In a couple of previous posts we have examined latitude and longitude in some detail, and explored in what format the numbers might be displayed on your handheld GPS unit. Here we will explore another commonly used coordinate system: UTM.
Latitude and longitude work well, but since they are all based upon circles, and because degrees are divided into groups of 60, the calculations required to work with them are unwieldy. It is frequently useful to have coordinates based upon plane rectangular geometry in our normal base 10 system. This can work well if the area in question is not too large, because then we can discount the curvature of the Earth. Over just a section of the Earth, the curve does not make a huge difference in error.
In order to do this, we must “flatten” the Earth to a plane, and when we do we can use the Cartesian coordinates that we all used in high school geometry class. It would be like flattening the peel of an orange. If you try to flatten the whole peel it makes a very irregular shape. But if you flatten a small piece it does fine. Then you can think of the x and y axes as east-west and north-south.
As you recall, every point on this plane can be described by two coordinates, one along each axis. And you can see in the illustration that some of the points have negative values with respect to the origin (point 0,0). However, we can control how we place the coordinate system, and with the origin point outside of our area of interest all the points can be positive (east, north)—in the upper right-hand quadrant.
UTM coordinates, or Universal Transverse Mercator coordinates, are a rectangular plane system in metric units. Cartographers have taken swaths of each state and mathematically flattened them into a plane, assigned an origin southwest of each section, and laid out the resulting grid.
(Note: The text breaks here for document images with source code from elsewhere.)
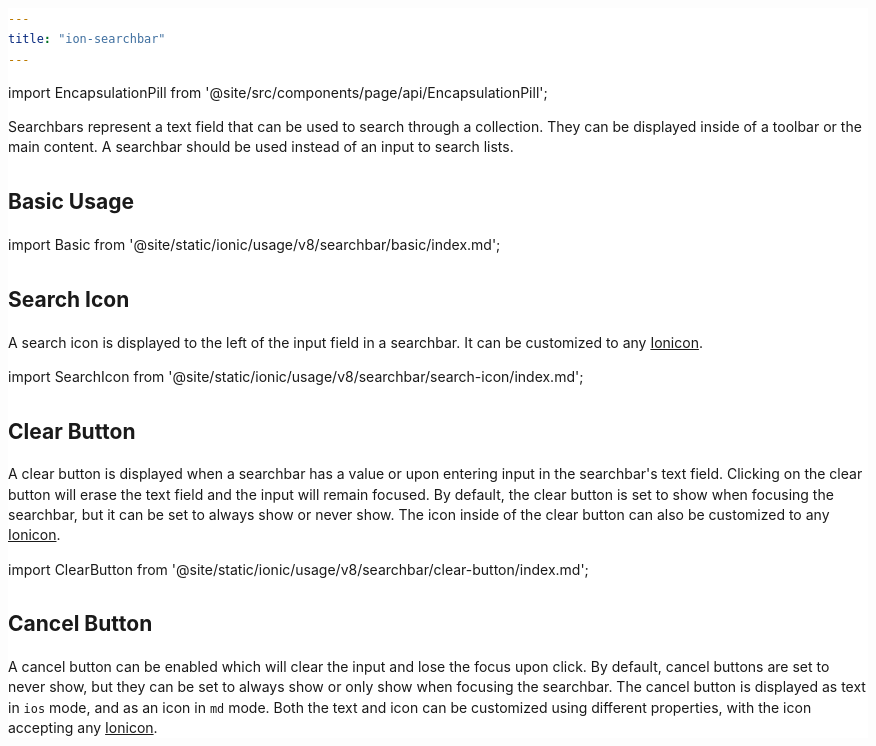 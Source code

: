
 ```yaml
---
title: "ion-searchbar"
---
```


<head>
  <title>ion-searchbar: Search Bar for Searching a Collection</title>
  <meta name="description" content="Search bars represent a text field that can be used to search through a collection. Learn to input Ion-Search Bar as an icon on Android & iOS keyboard displays." />
</head>

import EncapsulationPill from '@site/src/components/page/api/EncapsulationPill';

<EncapsulationPill type="scoped" />

Searchbars represent a text field that can be used to search through a collection. They can be displayed inside of a toolbar or the main content. A searchbar should be used instead of an input to search lists.

## Basic Usage

import Basic from '@site/static/ionic/usage/v8/searchbar/basic/index.md';

<Basic />

## Search Icon

A search icon is displayed to the left of the input field in a searchbar. It can be customized to any [Ionicon](https://ionic.io/ionicons/).

import SearchIcon from '@site/static/ionic/usage/v8/searchbar/search-icon/index.md';

<SearchIcon />

## Clear Button

A clear button is displayed when a searchbar has a value or upon entering input in the searchbar's text field. Clicking on the clear button will erase the text field and the input will remain focused. By default, the clear button is set to show when focusing the searchbar, but it can be set to always show or never show. The icon inside of the clear button can also be customized to any [Ionicon](https://ionic.io/ionicons/).

import ClearButton from '@site/static/ionic/usage/v8/searchbar/clear-button/index.md';

<ClearButton />

## Cancel Button

A cancel button can be enabled which will clear the input and lose the focus upon click. By default, cancel buttons are set to never show, but they can be set to always show or only show when focusing the searchbar. The cancel button is displayed as text in `ios` mode, and as an icon in `md` mode. Both the text and icon can be customized using different properties, with the icon accepting any [Ionicon](https://ionic.io/ionicons/).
Some of the smaller states are covered in a single swath, but the larger states must be broken into several zones so that the curvature of the Earth does not distort each map too much.
So, UTM coordinates have two components: their easting and northing values from the origin point in meters, and which state zone you are referring to. You can see a map of the zones here.
I have used UTM coordinates to good effect in my scientific work. When mapping a paleontological excavation, for example, we make all measurements in metric units. Since we are already measuring in metric units, every point in the dig site can easily be assigned its real-world UTM coordinate, instantly relating all points in the dig to any other point on the globe.
This means we can accurately and quickly plot the location of any fossil site, or even individual fossils, on a real-world map.